At least we would fail early at get_client, but your point is valid. As implemented in this PR, it is only for trialing and getting the kind of information @ikrommyd supplied, of course.
I've just tried the fire_and_forget
as well. I stopped the interpreter from going past the dask.compute()
call by just adding a input("Press enter when the computation finishes")
and monitored the dashboard. All went fine just like in the tree-reduction case. By the end, two workers had died and the tasks those workers had into memory were just redone by other workers that spawned in the end to do just that. I got exactly the same number of parquet files with tree-reduction and fire and forget and no memory problems (the unmanaged memory (old) of the workers was still in the GB scale for fire and forget as well).

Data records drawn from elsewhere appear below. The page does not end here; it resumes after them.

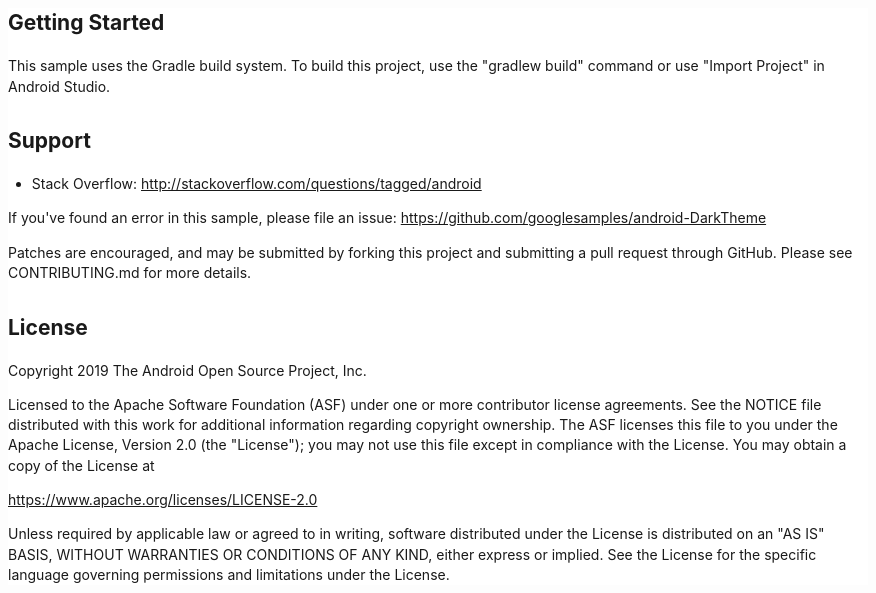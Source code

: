 
Getting Started
---------------

This sample uses the Gradle build system. To build this project, use the
"gradlew build" command or use "Import Project" in Android Studio.

Support
-------

- Stack Overflow: http://stackoverflow.com/questions/tagged/android

If you've found an error in this sample, please file an issue:
https://github.com/googlesamples/android-DarkTheme

Patches are encouraged, and may be submitted by forking this project and
submitting a pull request through GitHub. Please see CONTRIBUTING.md for more details.

License
-------

Copyright 2019 The Android Open Source Project, Inc.

Licensed to the Apache Software Foundation (ASF) under one or more contributor
license agreements.  See the NOTICE file distributed with this work for
additional information regarding copyright ownership.  The ASF licenses this
file to you under the Apache License, Version 2.0 (the "License"); you may not
use this file except in compliance with the License.  You may obtain a copy of
the License at

https://www.apache.org/licenses/LICENSE-2.0

Unless required by applicable law or agreed to in writing, software
distributed under the License is distributed on an "AS IS" BASIS, WITHOUT
WARRANTIES OR CONDITIONS OF ANY KIND, either express or implied.  See the
License for the specific language governing permissions and limitations under
the License.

I'm the weekly awkward meeting, we decided that tree reduction should become the only implementation for write-parquet (it amounts to the same layout in the case of few partitions). The fire-and-forget route will be removed from this PR and maybe can be resurrected in a separate one for those that want it. Aside from being distributed-specific, it comes with the problem of not knowing when your process is finished.
Would be nice to add the same feature here: https://github.com/scikit-hep/uproot5/blob/734700ef1f822338b03a7573df484909b317b2c2/src/uproot/writing/_dask_write.py
@ikrommyd - certainly, but that would be a separate PR of course. It does seem like the metadata in that case is simply discarded anyway.
@ikrommyd - certainly, but that would be a separate PR of course. It does seem like the metadata in that case is simply discarded anyway.
Oh yeah, I just mentioned it here for documentation purposes since there was a discussion above.
I don't suppose there's any testing we should be doing here, except that the existing parquet tests continue to work?
Yeah it's hard to achieve the scale in CI to test the actual performance impact of this PR.